_WHAT YOU NEED TO DO:_ Retype every line below precisely as it appears.

_TASK INPUT:_
※

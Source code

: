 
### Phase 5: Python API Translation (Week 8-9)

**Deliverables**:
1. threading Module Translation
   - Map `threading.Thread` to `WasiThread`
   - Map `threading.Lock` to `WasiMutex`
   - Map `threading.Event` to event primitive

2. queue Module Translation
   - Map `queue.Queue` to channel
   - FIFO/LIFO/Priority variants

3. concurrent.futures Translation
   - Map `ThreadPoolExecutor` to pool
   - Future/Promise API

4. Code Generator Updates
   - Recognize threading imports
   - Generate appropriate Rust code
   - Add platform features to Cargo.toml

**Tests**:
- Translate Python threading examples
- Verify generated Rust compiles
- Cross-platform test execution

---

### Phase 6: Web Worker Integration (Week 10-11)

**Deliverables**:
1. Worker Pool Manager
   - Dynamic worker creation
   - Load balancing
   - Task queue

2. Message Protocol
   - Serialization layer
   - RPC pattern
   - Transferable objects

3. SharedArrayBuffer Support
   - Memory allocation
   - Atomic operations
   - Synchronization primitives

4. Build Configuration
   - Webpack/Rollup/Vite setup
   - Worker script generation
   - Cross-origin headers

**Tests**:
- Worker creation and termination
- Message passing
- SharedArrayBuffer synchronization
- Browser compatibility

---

※

_OUTPUT FOR THIS EXERCISE:_
Source code

: 
### Phase 5: Python API Translation (Week 8-9)

**Deliverables**:
1. threading Module Translation
   - Map `threading.Thread` to `WasiThread`
   - Map `threading.Lock` to `WasiMutex`
   - Map `threading.Event` to event primitive

2. queue Module Translation
   - Map `queue.Queue` to channel
   - FIFO/LIFO/Priority variants

3. concurrent.futures Translation
   - Map `ThreadPoolExecutor` to pool
   - Future/Promise API

4. Code Generator Updates
   - Recognize threading imports
   - Generate appropriate Rust code
   - Add platform features to Cargo.toml

**Tests**:
- Translate Python threading examples
- Verify generated Rust compiles
- Cross-platform test execution

---

### Phase 6: Web Worker Integration (Week 10-11)

**Deliverables**:
1. Worker Pool Manager
   - Dynamic worker creation
   - Load balancing
   - Task queue

2. Message Protocol
   - Serialization layer
   - RPC pattern
   - Transferable objects

3. SharedArrayBuffer Support
   - Memory allocation
   - Atomic operations
   - Synchronization primitives

4. Build Configuration
   - Webpack/Rollup/Vite setup
   - Worker script generation
   - Cross-origin headers

**Tests**:
- Worker creation and termination
- Message passing
- SharedArrayBuffer synchronization
- Browser compatibility

---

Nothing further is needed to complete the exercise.